On the eve of International Day of Non-violence – October 2 – almost a million protestors lined up holding hands to form what has been claimed is the longest human chain in the world. In Kathmandu, there is still nothing more than derision in the outbursts of mainstream politicos that have used the nationalistic bogey – “Unofficial Indian Blockade” – to ride roughshod over the aspirations of Madhesis. As queues for petrol in the capital get longer, the rage of the people rises correspondingly. The Madhesi Street, however, has little sympathy for the suffering of fellow citizens that have failed to show compassion in their misery. The communal divide was wide before, now it has begun to deepen.

In villages and towns across Madhes, civic organisations have sprung up to support the movement with free food for those most affected by the prolonged shutdown. There is a steely determination in the air, which is preventing politicians from making compromises that can even remotely be interpreted as capitulation. This stand-off makes the role of India even more crucial. Ironically, a constitution that the PEON thought it had made by ignoring the concerns of India has ended up making the Indian position in Nepal’s politics much stronger.

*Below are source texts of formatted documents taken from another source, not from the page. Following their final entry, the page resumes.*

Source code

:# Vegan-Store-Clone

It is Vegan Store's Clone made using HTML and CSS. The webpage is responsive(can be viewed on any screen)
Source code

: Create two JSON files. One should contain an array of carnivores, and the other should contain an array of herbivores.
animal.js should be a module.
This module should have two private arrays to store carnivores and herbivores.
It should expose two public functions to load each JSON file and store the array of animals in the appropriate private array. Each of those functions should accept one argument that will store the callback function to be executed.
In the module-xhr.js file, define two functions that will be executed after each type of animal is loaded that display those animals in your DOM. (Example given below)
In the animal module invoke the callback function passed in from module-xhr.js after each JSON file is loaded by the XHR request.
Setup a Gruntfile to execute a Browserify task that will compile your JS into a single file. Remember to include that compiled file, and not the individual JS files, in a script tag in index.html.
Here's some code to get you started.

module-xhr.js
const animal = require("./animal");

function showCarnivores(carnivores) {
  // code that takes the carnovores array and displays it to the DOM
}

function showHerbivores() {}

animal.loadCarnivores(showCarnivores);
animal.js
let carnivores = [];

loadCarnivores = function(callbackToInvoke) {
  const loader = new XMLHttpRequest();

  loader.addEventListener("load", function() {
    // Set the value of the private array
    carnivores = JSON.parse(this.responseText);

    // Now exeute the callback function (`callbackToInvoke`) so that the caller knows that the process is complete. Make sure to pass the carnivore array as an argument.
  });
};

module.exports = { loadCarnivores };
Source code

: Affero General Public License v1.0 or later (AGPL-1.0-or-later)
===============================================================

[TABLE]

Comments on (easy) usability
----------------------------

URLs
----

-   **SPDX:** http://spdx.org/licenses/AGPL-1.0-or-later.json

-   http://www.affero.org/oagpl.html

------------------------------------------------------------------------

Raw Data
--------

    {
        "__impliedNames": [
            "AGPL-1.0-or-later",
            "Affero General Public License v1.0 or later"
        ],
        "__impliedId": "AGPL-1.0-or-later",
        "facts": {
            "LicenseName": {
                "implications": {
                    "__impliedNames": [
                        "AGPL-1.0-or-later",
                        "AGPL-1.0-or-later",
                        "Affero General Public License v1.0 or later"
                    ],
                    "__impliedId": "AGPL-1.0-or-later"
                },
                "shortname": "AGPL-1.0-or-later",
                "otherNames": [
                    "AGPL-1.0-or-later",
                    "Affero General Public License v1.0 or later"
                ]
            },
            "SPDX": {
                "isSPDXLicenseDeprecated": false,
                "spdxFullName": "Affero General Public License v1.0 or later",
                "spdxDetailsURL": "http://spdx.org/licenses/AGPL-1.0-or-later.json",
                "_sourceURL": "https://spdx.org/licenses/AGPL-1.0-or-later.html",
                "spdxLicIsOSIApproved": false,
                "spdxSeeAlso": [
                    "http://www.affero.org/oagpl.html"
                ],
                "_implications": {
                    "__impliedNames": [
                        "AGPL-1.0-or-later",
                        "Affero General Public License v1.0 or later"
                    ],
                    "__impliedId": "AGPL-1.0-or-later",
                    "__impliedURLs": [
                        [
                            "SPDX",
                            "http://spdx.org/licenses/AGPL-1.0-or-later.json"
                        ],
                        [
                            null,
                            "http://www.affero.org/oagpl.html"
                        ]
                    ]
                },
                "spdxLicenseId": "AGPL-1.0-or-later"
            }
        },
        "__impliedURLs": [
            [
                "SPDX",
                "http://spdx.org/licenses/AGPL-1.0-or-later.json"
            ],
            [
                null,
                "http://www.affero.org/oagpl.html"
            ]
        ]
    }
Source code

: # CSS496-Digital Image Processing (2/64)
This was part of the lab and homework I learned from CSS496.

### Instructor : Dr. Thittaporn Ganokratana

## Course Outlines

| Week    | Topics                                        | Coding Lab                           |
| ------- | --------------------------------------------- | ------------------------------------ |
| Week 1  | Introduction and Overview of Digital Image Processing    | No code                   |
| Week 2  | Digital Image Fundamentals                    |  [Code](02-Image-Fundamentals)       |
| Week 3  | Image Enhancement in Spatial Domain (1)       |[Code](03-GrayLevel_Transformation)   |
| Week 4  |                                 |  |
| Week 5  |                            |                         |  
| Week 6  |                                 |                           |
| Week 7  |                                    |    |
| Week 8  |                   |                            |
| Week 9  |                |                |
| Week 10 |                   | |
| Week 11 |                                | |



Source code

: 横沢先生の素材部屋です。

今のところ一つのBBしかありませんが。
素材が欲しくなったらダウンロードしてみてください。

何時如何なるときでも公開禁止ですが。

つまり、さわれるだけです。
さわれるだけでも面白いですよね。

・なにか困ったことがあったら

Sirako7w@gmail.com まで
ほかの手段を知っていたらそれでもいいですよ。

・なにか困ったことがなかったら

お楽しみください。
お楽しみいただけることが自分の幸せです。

Fortunately, positions have not yet become intractable. Simple amendments in the constitution can pave the way for meaningful dialogue and peaceful resolution of the conflict. Fresh elections after that can be an honourable way out of the political stasis. The onus of taking the initiative lies upon the ruling regime. Meanwhile, Madhesi protestors need to keep calm. India will probably keep a close watch on the unfolding events in Nepal and calibrate its response accordingly. New Delhi need not worry too much about anti-India sloganeering on social media; what really counts is stability in Nepal – which can’t be ensured without amendments in the constitution to make its provisions equal, just and acceptable to all sections of the country’s population.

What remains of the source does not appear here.